Task data Block Start

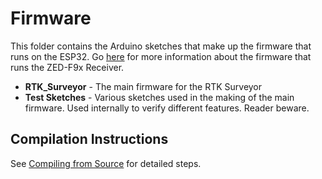 # Firmware

This folder contains the Arduino sketches that make up the firmware that runs on the ESP32. Go [here](https://sparkfun.github.io/SparkFun_RTK_Firmware/firmware_update/#zed-f9x-firmware) for more information about the firmware that runs the ZED-F9x Receiver.

* **RTK_Surveyor** - The main firmware for the RTK Surveyor
* **Test Sketches** - Various sketches used in the making of the main firmware. Used internally to verify different features. Reader beware.

## Compilation Instructions

See [Compiling from Source](https://sparkfun.github.io/SparkFun_RTK_Firmware/firmware_update/#compiling-source) for detailed steps.
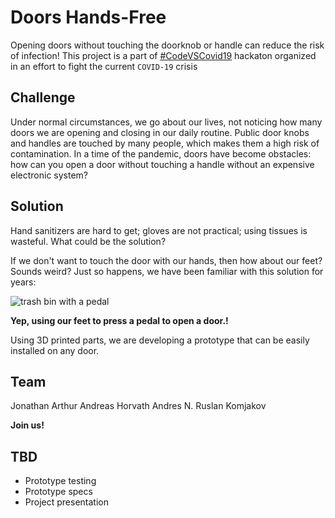 # Doors Hands-Free

Opening doors without touching the doorknob or handle can reduce the risk of infection! This project is a part of [#CodeVSCovid19](https://www.codevscovid19.org/) hackaton organized in an effort to fight the current `COVID-19` crisis

## Challenge

Under normal circumstances, we go about our lives, not noticing how many doors we are opening and closing in our daily routine. Public door knobs and handles are touched by many people, which makes them a high risk of contamination. In a time of the pandemic, doors have become obstacles: how can you open a door without touching a handle without an expensive electronic system?

## Solution

Hand sanitizers are hard to get; gloves are not practical; using tissues is wasteful. What could be the solution?

If we don't want to touch the door with our hands, then how about our feet? Sounds weird? Just so happens, we have been familiar with this solution for years:

![trash bin with a pedal](https://cdn.ambientedirect.com/chameleon/mediapool/thumbs/2/a9/Wesco_Kickmaster-Soft-Close-Abfalleimer_1474x1474-ID566863-31b7ff92c3480a2488d5423d4b439b7b.jpg)

**Yep, using our feet to press a pedal to open a door.!**

Using 3D printed parts, we are developing a prototype that can be easily installed on any door.

## Team

Jonathan Arthur
Andreas Horvath
Andres N.
Ruslan Komjakov

**Join us!**

## TBD

- Prototype testing
- Prototype specs
- Project presentation
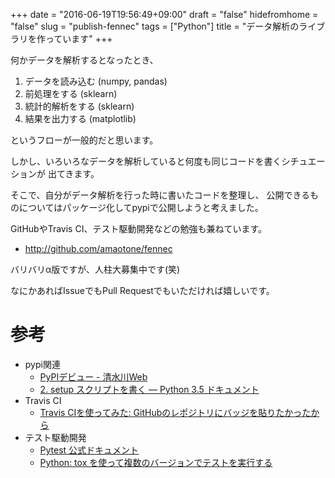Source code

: +++
date = "2016-06-19T19:56:49+09:00"
draft = "false"
hidefromhome = "false"
slug = "publish-fennec"
tags = ["Python"]
title = "データ解析のライブラリを作っています"
+++

何かデータを解析するとなったとき、

1. データを読み込む (numpy, pandas)
2. 前処理をする (sklearn)
3. 統計的解析をする (sklearn)
4. 結果を出力する (matplotlib)

というフローが一般的だと思います。

しかし、いろいろなデータを解析していると何度も同じコードを書くシチュエーションが
出てきます。

そこで、自分がデータ解析を行った時に書いたコードを整理し、
公開できるものについてはパッケージ化してpypiで公開しようと考えました。

GitHubやTravis CI、テスト駆動開発などの勉強も兼ねています。

- http://github.com/amaotone/fennec

バリバリα版ですが、人柱大募集中です(笑)

なにかあればIssueでもPull Requestでもいただければ嬉しいです。

# 参考

- pypi関連
    - [PyPIデビュー - 清水川Web](http://www.freia.jp/taka/docs/pyhack4/pypi/)
    - [2. setup スクリプトを書く — Python 3.5 ドキュメント](http://docs.python.jp/3.5/distutils/setupscript.html)
- Travis CI
    - [Travis CIを使ってみた: GitHubのレポジトリにバッジを貼りたかったから](http://rcmdnk.github.io/blog/2014/09/08/computer-github-travis/)
- テスト駆動開発
    - [Pytest 公式ドキュメント](http://pytest.org/latest-ja/)
    - [Python: tox を使って複数のバージョンでテストを実行する](http://blog.amedama.jp/entry/2015/09/08/212556)

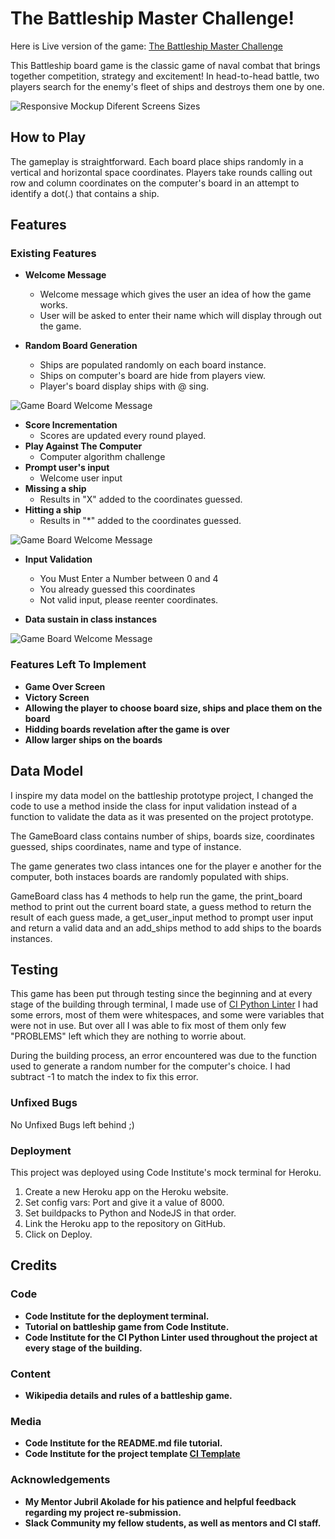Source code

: # The Battleship Master Challenge!

Here is Live version of the game: 
[The Battleship Master Challenge](https://pep8ci.herokuapp.com/)

This Battleship board game is the classic game of naval combat that brings together competition, strategy and excitement! In head-to-head battle, two players search for the enemy's fleet of ships and destroys them one by one.

![Responsive Mockup Diferent Screens Sizes](assets/images/responsive-mockscreen.png)

## How to Play

The gameplay is straightforward. Each board place ships randomly in a vertical and horizontal space coordinates. Players take rounds calling out row and column coordinates on the computer's board in an attempt to identify a dot(.) that contains a ship. 

## Features

### Existing Features
- __Welcome Message__
  - Welcome message which gives the user an idea of how the game works.
  - User will be asked to enter their name which will display through out the game.
  

- __Random Board Generation__
  - Ships are populated randomly on each board instance.
  - Ships on computer's board are hide from players view.
  - Player's board display ships with @ sing.
  
![Game Board Welcome Message](assets/images/welcome-game.png)
- __Score Incrementation__
  - Scores are updated every round played.
- __Play Against The Computer__
  - Computer algorithm challenge
- __Prompt user's input__
  - Welcome user input
- __Missing a ship__
  - Results in "X" added to the coordinates guessed.
- __Hitting a ship__
  - Results in "*" added to the coordinates guessed.

![Game Board Welcome Message](assets/images/results.png)

- __Input Validation__
  - You Must Enter a Number between 0 and 4
  - You already guessed this coordinates
  - Not valid input, please reenter coordinates.

- __Data sustain in class instances__

![Game Board Welcome Message](assets/images/input-validation.png)

### Features Left To Implement
- __Game Over Screen__
- __Victory Screen__
- __Allowing the player to choose board size, ships and place them on the board__
- __Hidding boards revelation after the game is over__
- __Allow larger ships on the boards__

## Data Model
I inspire my data model on the battleship prototype project, I changed the code to use a method inside the class for input validation instead of a function to validate the data as it was presented on the project prototype.

The GameBoard class contains number of ships, boards size, coordinates guessed, ships coordinates, name and type of instance.

The game generates two class intances one for the player e another for the computer, both instaces boards are randomly populated with ships.

GameBoard class has 4 methods to help run the game, the print_board method to print out the current board state, a guess method to return the result of each guess made, a get_user_input method to prompt user input and return a valid data and an add_ships method to add ships to the boards instances.

## Testing 

This game has been put through testing since the beginning and at every stage of the building through terminal, I made use of [CI Python Linter](https://pep8ci.herokuapp.com/) I had some errors, most of them were whitespaces, and some were variables that were not in use. But over all I was able to fix most of them only few "PROBLEMS" left which they are nothing to worrie about. 

During the building process, an error encountered was due to the function used to generate a random number for the computer's choice. I had subtract -1 to match the index to fix this error.

### Unfixed Bugs

No Unfixed Bugs left behind ;)

### Deployment

This project was deployed using Code Institute's mock terminal for Heroku.

1. Create a new Heroku app on the Heroku website.
2. Set config vars: Port and give it a value of 8000.
3. Set buildpacks to Python and NodeJS in that order.
4. Link the Heroku app to the repository on GitHub.
5. Click on Deploy.

## Credits

### Code
- __Code Institute for the deployment terminal.__
- __Tutorial on battleship game from Code Institute.__
- __Code Institute for the CI Python Linter used throughout the project at every stage of the building.__

### Content
- __Wikipedia details and rules of a battleship game.__

### Media
- __Code Institute for the README.md file tutorial.__
- __Code Institute for the project template [CI Template](https://github.com/Code-Institute-Org/python-essentials-template)__

### Acknowledgements
- __My Mentor Jubril Akolade for his patience and helpful feedback regarding my project re-submission.__
- __Slack Community my fellow students, as well as mentors and CI staff.__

Task data Block End

Write down again, exactly as given, only the lines above that fall from the line with "- __Score Incrementation__" to the line with "- __Data sustain in class instances__", inclusive.

- __Score Incrementation__
  - Scores are updated every round played.
- __Play Against The Computer__
  - Computer algorithm challenge
- __Prompt user's input__
  - Welcome user input
- __Missing a ship__
  - Results in "X" added to the coordinates guessed.
- __Hitting a ship__
  - Results in "*" added to the coordinates guessed.

![Game Board Welcome Message](assets/images/results.png)

- __Input Validation__
  - You Must Enter a Number between 0 and 4
  - You already guessed this coordinates
  - Not valid input, please reenter coordinates.

- __Data sustain in class instances__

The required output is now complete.